Essay / Culture

Christian Ideas, Pagan Language

Holbeins ErasmusIn the sixteenth century, Desiderius Erasmus found himself under intellectual attack from all sides. He probably deserved most of those attacks: he constantly criticized the medieval church, but when a real Reformation broke out, he decided he didn’t really mean it, or at least that he didn’t mean for anything to happen as a result of his criticisms. So nobody was really happy with him in a century marked by sharp disagreements. But one attack he almost certainly didn’t deserve was this one: some now-forgotten opponents accused him of writing bad Latin.

His opponents (somebody named Castiglione chief among them) were Latin purists, and seemed to think that the only good Latin was Ciceronian Latin. Erasmus, on the other hand, was comfortable writing in an updated Latin that had been shaped by the centuries of Christian thought and had been stretched to fit all the nations of Europe. Castiglione and his ilk wanted their Latin to sound like it was 1500 years old and written in the Rome of the Caesars: in other words, a respectably dead language. Erasmus practiced Latin as a living language, a European lingua franca.

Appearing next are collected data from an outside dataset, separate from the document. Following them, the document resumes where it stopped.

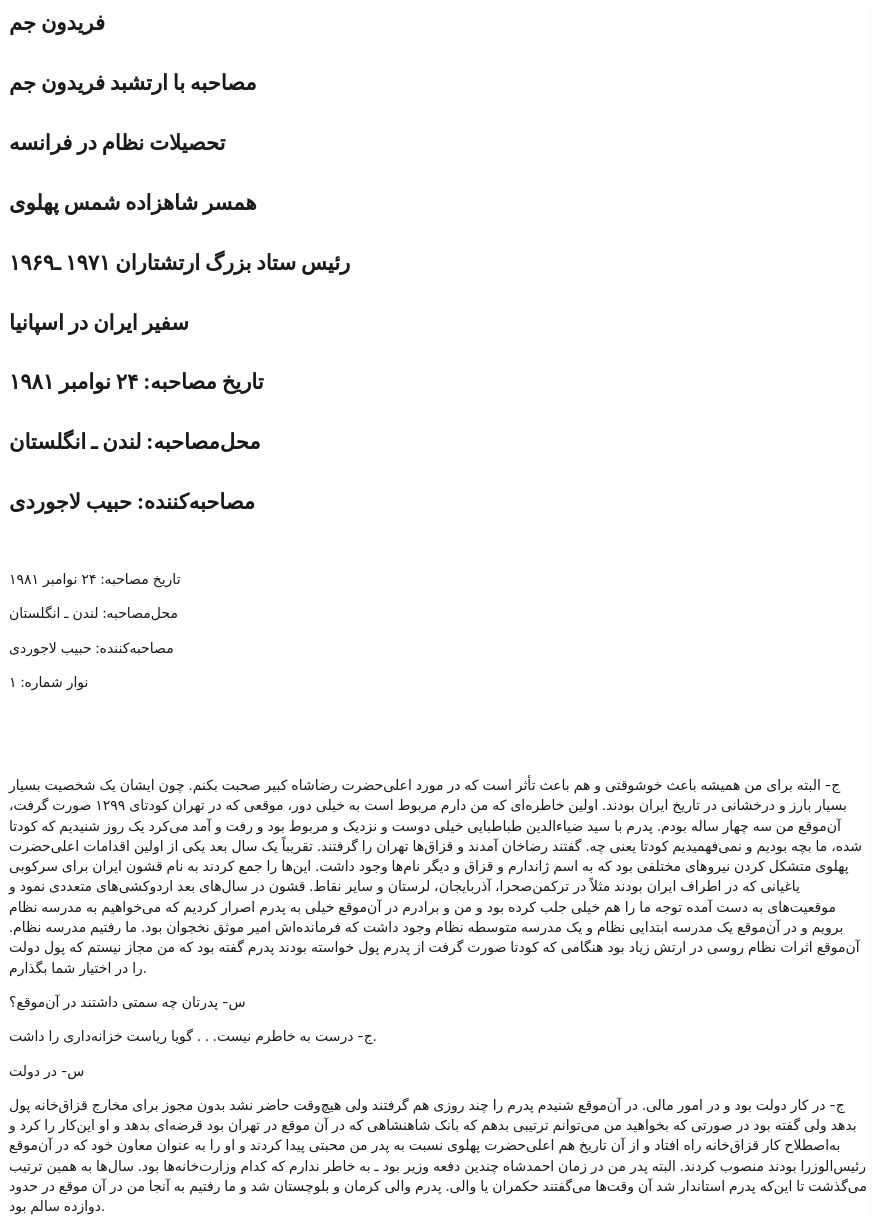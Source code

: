 ## فریدون جم
## مصاحبه با ارتشبد فریدون جم
## تحصیلات نظام در فرانسه
## همسر شاهزاده شمس پهلوی
## رئیس ستاد بزرگ ارتشتاران ۱۹۷۱ ـ۱۹۶۹
## سفیر ایران در اسپانیا
## تاریخ مصاحبه: ۲۴ نوامبر ۱۹۸۱
## محل‌مصاحبه: لندن ـ انگلستان
## مصاحبه‌کننده: حبیب لاجوردی
 

تاریخ مصاحبه: ۲۴ نوامبر ۱۹۸۱

محل‌مصاحبه: لندن ـ انگلستان

مصاحبه‌کننده: حبیب لاجوردی

نوار شماره: ۱

 

 

ج- البته برای من همیشه باعث خوشوقتی و هم باعث تأثر است که در مورد اعلی‌حضرت رضاشاه کبیر صحبت بکنم. چون ایشان یک شخصیت بسیار بسیار بارز و درخشانی در تاریخ ایران بودند. اولین خاطره‌ای که من دارم مربوط است به خیلی دور، موقعی که در تهران کودتای ۱۲۹۹ صورت گرفت، آن‌موقع من سه چهار ساله بودم. پدرم با سید ضیاءالدین طباطبایی خیلی دوست و نزدیک و مربوط بود و رفت و آمد می‌کرد یک روز شنیدیم که کودتا شده، ما بچه بودیم و نمی‌فهمیدیم کودتا یعنی چه. گفتند رضاخان آمدند و قزاق‌ها تهران را گرفتند. تقریباً یک سال بعد یکی از اولین اقدامات اعلی‌حضرت پهلوی متشکل کردن نیروهای مختلفی بود که به اسم ژاندارم و قزاق و دیگر نام‌ها وجود داشت. این‌ها را جمع کردند به نام قشون ایران برای سرکوبی یاغیانی که در اطراف ایران بودند مثلاً در ترکمن‌صحرا، آذربایجان، لرستان و سایر نقاط. قشون در سال‌های بعد اردوکشی‌های متعددی نمود و موقعیت‌های به دست آمده توجه ما را هم خیلی جلب کرده بود و من و برادرم در آن‌موقع خیلی به پدرم اصرار کردیم که می‌خواهیم به مدرسه نظام برویم و در آن‌موقع یک مدرسه ابتدایی نظام و یک مدرسه متوسطه نظام وجود داشت که فرمانده‌اش امیر موثق نخجوان بود. ما رفتیم مدرسه نظام. آن‌موقع اثرات نظام روسی در ارتش زیاد بود هنگامی که کودتا صورت گرفت از پدرم پول خواسته بودند پدرم گفته بود که من مجاز نیستم که پول دولت را در اختیار شما بگذارم.

س- پدرتان چه سمتی داشتند در آن‌موقع؟

ج- درست به خاطرم نیست. . . گویا ریاست خزانه‌داری را داشت.

س- در دولت

ج- در کار دولت بود و در امور مالی. در آن‌موقع شنیدم پدرم را چند روزی هم گرفتند ولی هیچ‌وقت حاضر نشد بدون مجوز برای مخارج قزاق‌خانه پول بدهد ولی گفته بود در صورتی که بخواهید من می‌توانم ترتیبی بدهم که بانک شاهنشاهی که در آن موقع در تهران بود قرضه‌ای بدهد و او این‌کار را کرد و به‌اصطلاح کار قزاق‌خانه راه افتاد و از آن تاریخ هم اعلی‌حضرت پهلوی نسبت به پدر من محبتی پیدا کردند و او را به عنوان معاون خود که در آن‌موقع رئیس‌الوزرا بودند منصوب کردند. البته پدر من در زمان احمدشاه چندین دفعه وزیر بود ـ به خاطر ندارم که کدام وزارت‌خانه‌ها بود. سال‌ها به همین ترتیب می‌گذشت تا این‌که پدرم استاندار شد آن وقت‌ها می‌گفتند حکمران یا والی. پدرم والی کرمان و بلوچستان شد و ما رفتیم به آنجا من در آن موقع در حدود دوازده سالم بود.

With so many big issues to fight about in the sixteenth century, this is one topic that got Erasmus mad. What seemed to be at stake to him was whether we can talk about Christian things without using Christian language.

To make the point that we have to speak about Christian things in Christian language, Erasmus imagined what the gospel would sound like if you tried to express it in absolutely Ciceronian language. He took a simple statement of the basic tenets of Christian belief:

Jesus Christ, Word and Son of the eternal Father, came into the world according to the prophets and was made man. Of his own will he gave himself to death to redeem his Church and to avert from us the ire of the offended Father, that we might be reconciled with him, justified by his grace and faith, liberated from the tyrant, grafted into the Church and that persevering in her communion we might after this life attain to the kingdom of heaven.

and re-cast it in a Latin that used only the vocabulary available to pre-Christian thought:

The Interpreter and Son of Jupiter Optimus Maximus, saviour and king according to the response of the augurs, came down from Olympus to earth, assumed human shape and voluntarily consigned himself to the shades for the welfare of the republic. He averted the thunderbolt of Jupiter Optimus Maximus pointed at our heads and returned us to his favour that restored to innocence by the munificence of persuasion and manumitted from the power of the sycophant we might be incorporated into the society of the republic and continuing therein might enjoy after this life the fellowship of the immortal gods.

Even in this English translation of Erasmus’ Ciceronian Latin (taken from Roland Bainton’s Erasmus of Christendom, pp 249-250) The point, of course, is that when Christian ideas and Christian claims came into contact with the Latin of the Graeco-Roman world, the existing language was changed by the contact.

This may seem an abstruse point, demanding close attention to eminent intellects like Erasmus and Cicero. For my part, I’m unable to make judgments about the use of Latin in theology, Ciceronian or otherwise. But in today’s ongoing missionary encounters, the same decisions are being made constantly: does the translator take up and use available thought forms and terms, or force them to respond to the content of the Christian message? As Bainton summarizes, “When Christianity takes over a new culture shall it invest indigenous words with Christian connotations or introduce foreign words into the native tongues? The foreign terms may be unintelligible, the indigenous may retain their former connotations.” For Erasmus, the discussion was all a bit academic: there was no thriving Greco-Roman paganism available in the sixteenth century. But the lessons of his encounter are worth weighing for the living encounters with cultures that have not yet encountered the gospel deeply enough to change their thought-forms and vocabulary.